Nogo-B receptor deficiency increases liver X receptor alpha nuclear translocation and hepatic lipogenesis through an adenosine monophosphate-activated protein kinase alpha-dependent pathway.

UNLABELLED

Nogo-B receptor (NgBR) was identified as a specific receptor for binding Nogo-B and is essential for the stability of Niemann-Pick type C2 protein (NPC2) and NPC2-dependent cholesterol trafficking. Here, we report that NgBR expression levels decrease in the fatty liver and that NgBR plays previously unrecognized roles in regulating hepatic lipogenesis through NPC2-independent pathways. To further elucidate the pathophysiological role of NgBR in mammals, we generated NgBR liver-specific knockout mice and investigated the roles of NgBR in hepatic lipid homeostasis. The results showed that NgBR knockout in mouse liver did not decrease NPC2 levels or increase NPC2-dependent intracellular cholesterol levels. However, NgBR deficiency still resulted in remarkable cellular lipid accumulation that was associated with increased free fatty acids and triglycerides in hepatocytes in vitro and in mouse livers in vivo. Mechanistically, NgBR deficiency specifically promotes the nuclear translocation of the liver X receptor alpha (LXRα) and increases the expression of LXRα-targeted lipogenic genes. LXRα knockout attenuates the accumulation of free fatty acids and triglycerides caused by NgBR deficiency.

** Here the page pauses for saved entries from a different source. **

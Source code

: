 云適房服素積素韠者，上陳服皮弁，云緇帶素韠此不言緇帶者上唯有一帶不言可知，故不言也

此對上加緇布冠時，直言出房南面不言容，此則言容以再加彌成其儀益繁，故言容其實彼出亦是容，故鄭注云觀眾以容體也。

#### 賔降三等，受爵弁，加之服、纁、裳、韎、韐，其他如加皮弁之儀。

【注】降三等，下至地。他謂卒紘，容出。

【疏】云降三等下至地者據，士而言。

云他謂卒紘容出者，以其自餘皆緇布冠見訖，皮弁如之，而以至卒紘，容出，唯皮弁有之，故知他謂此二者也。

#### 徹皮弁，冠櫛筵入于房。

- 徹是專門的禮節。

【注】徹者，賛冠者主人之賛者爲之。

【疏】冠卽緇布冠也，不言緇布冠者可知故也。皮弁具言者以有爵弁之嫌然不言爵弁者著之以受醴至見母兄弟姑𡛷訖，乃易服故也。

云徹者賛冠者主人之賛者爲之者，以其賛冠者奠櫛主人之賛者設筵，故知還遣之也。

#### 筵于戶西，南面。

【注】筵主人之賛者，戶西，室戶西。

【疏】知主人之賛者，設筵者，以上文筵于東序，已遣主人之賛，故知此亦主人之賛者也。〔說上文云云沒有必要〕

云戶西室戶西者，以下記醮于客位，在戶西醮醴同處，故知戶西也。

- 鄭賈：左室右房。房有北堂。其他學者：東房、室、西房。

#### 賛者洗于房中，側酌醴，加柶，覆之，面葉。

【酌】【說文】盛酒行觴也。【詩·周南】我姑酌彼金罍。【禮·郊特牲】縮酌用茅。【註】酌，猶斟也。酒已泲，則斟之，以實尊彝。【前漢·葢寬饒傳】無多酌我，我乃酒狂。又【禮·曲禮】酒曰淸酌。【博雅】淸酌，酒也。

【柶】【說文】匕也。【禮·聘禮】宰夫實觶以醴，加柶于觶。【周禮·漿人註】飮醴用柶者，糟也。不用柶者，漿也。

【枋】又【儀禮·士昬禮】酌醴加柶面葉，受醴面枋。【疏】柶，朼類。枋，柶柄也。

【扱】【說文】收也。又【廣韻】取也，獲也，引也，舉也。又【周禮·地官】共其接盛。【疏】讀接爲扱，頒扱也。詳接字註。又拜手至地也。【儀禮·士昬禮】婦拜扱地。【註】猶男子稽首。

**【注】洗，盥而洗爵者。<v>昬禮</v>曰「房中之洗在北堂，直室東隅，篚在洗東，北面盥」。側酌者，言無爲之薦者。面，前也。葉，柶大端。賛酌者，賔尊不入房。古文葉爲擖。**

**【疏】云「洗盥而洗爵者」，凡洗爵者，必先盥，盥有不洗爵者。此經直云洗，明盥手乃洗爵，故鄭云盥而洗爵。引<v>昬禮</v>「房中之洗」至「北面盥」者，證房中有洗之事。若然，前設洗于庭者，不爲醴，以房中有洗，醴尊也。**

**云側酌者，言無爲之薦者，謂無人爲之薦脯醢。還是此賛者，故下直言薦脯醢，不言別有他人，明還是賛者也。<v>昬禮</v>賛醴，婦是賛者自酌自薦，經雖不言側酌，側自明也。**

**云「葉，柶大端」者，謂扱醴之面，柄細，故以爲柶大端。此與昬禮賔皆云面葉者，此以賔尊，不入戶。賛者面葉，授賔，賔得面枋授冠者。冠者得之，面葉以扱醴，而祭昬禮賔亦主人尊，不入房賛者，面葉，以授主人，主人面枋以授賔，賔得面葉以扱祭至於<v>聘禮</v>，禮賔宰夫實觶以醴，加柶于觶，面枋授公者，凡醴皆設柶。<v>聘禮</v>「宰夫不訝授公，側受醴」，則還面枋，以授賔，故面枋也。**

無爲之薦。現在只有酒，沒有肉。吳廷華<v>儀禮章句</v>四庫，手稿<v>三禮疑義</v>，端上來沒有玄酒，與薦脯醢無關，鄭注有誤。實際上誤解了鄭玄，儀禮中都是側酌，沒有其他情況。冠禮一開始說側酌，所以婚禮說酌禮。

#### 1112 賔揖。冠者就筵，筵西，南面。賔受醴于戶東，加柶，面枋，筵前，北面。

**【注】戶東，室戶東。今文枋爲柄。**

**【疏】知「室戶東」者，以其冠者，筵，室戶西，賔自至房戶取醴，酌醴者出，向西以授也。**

In addition, we elucidated the mechanisms by which NgBR bridges the adenosine monophosphate-activated protein kinase alpha signaling pathway with LXRα nuclear translocation and LXRα-mediated lipogenesis.

CONCLUSION

NgBR is a specific negative regulator for LXRα-dependent hepatic lipogenesis. Loss of NgBR may be a potential trigger for inducing hepatic steatosis. (Hepatology 2016;64:1559-1576).